L'ennemi économique numéro un est de retour. Corrigé des variations saisonnières, l'indice des prix à la consommation américain a augmenté de 0,7% en mars après une hausse de 0,5% en février, ce qui représente un pic depuis onze mois, a annoncé vendredi le Département du travail. La réaction des marchés financiers ne s'est pas fait attendre. Dans la crainte d'un relèvement des taux de la part de la Réserve fédérale américaine (Fed), le Dow Jones Industrial a perdu 5,64% % et le Nasdaq a continué sa chute libre

(-9,71%). Epargnées jusqu'à présent par les interventions de la Fed, les valeurs de la Nouvelle Economie sont maintenant beaucoup plus sensibles aux aléas conjoncturels. L'annonce de résultats en dessous des attentes (Motorola et Biogen) avait déjà fait trébucher le Nasdaq cette semaine. Dans ce climat délétère, une mauvaise nouvelle secoue fortement les Bourses et accélère la chute. Les derniers chiffres des prix à la consommation ont donc eu l'effet d'un tremblement de terre. Fissuré sur ses bases, le Nasdaq risque jour après jour l'effondrement. On savait les pressions inflationnistes importantes, mais le plus inquiétant est que l'indice de base (core rate) qui exclut l'alimentation et l'énergie et qui compte pour 55% dans le poids total a progressé de 0,4%. Il s'agit là du bond le plus spectaculaire depuis cinq ans. Ces deux chiffres sont largement au-dessus des prévisions des analystes. Une fois la variable «prix du pétrole» neutralisée, le scénario d'une inflation nourrie par des tensions sur le marché du travail commence à prendre le dessus. Les entreprises rencontrent de plus en plus de difficultés à recruter du personnel, les salaires nominaux sont tirés vers le haut. La hausse des prix des transports (+2,5%), l'habillement (+0,6%), le tabac (+1,1%), l'immobilier (+0,4%) et les services médicaux (+0,5%) sont à la base de ce mécanisme tant redouté par la Réserve fédérale américaine (Fed). Sur l'année, les prix à la consommation ont augmenté de 3,7% et les prix de base de 2,4%. Les coûts de l'énergie, qui ont compté pour près de la moitié de la hausse de l'indice des prix à la consommation en mars, ont fait un bond de 4,9% le mois dernier et les prix de l'essence à la pompe de 11,1%.

Resserrement monétaire

Avec une croissance économique de 7,3% en glissement annuel lors du dernier trimestre, les premiers signes de surchauffe étaient clairement visibles. Selon Lawrence Meyer, gouverneur à la Fed, «l'économie des Etats-Unis a dépassé sa vitesse de croisière de 1% ces derniers mois».

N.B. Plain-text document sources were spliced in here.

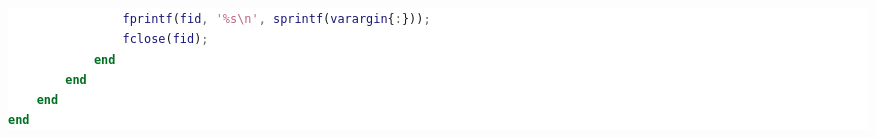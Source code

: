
```matlab
                fprintf(fid, '%s\n', sprintf(varargin{:}));
                fclose(fid);
            end
        end
    end
end

```

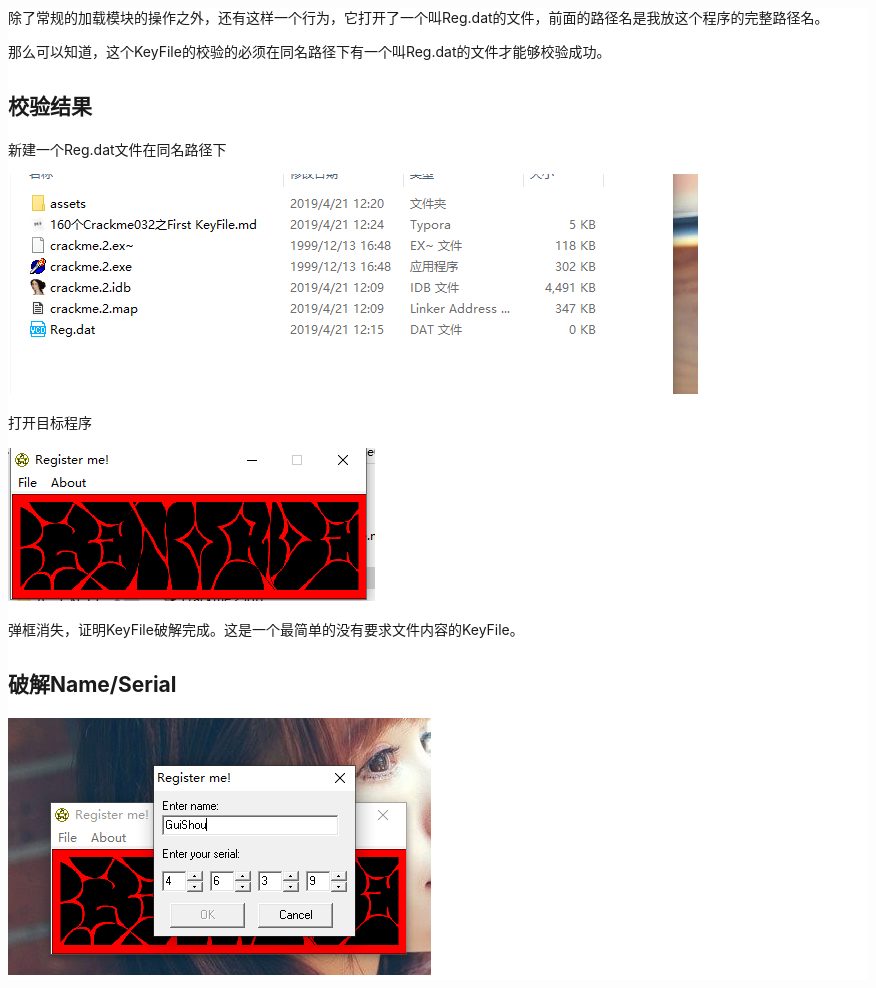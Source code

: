 除了常规的加载模块的操作之外，还有这样一个行为，它打开了一个叫Reg.dat的文件，前面的路径名是我放这个程序的完整路径名。

那么可以知道，这个KeyFile的校验的必须在同名路径下有一个叫Reg.dat的文件才能够校验成功。

## 校验结果

新建一个Reg.dat文件在同名路径下

![1555820684941](assets/1555820684941.png)

打开目标程序

![1555820715887](assets/1555820715887.png)

弹框消失，证明KeyFile破解完成。这是一个最简单的没有要求文件内容的KeyFile。

## 破解Name/Serial

![1555820841805](assets/1555820841805.png)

Les inquiétudes d'un resserrement de la politique monétaire de la part de la Banque centrale lors de sa prochaine réunion sont ainsi justifiées. La Fed est déjà intervenue à cinq reprises depuis le mois de juin 1999. En augmentant son taux interbancaire, elle rendrait l'investissement plus cher et refroidirait ainsi bon nombre de secteurs en suractivité du pays. Nombreux sont les analystes qui s'attendent à un tour de vis monétaire sec et brutal. Vu l'ampleur et la persistance des pressions inflationnistes, une augmentation des taux d'un demi, voir d'un point n'est pas à exclure. L'atterrissage en douceur tant attendu est de plus en plus improbable.

Cette hausse des prix à la consommation a surpris tous les opérateurs. Le marché obligataire qui est très sensible à la variation de cet indice a été victime de vives tensions. Le rendement sur les émissions des bons du Trésor à 30 ans (T Bonds), qui évolue à l'opposé du prix, est ainsi remonté à 5,84% tout de suite après la publication de ces statistiques contre 5,79% jeudi à la clôture.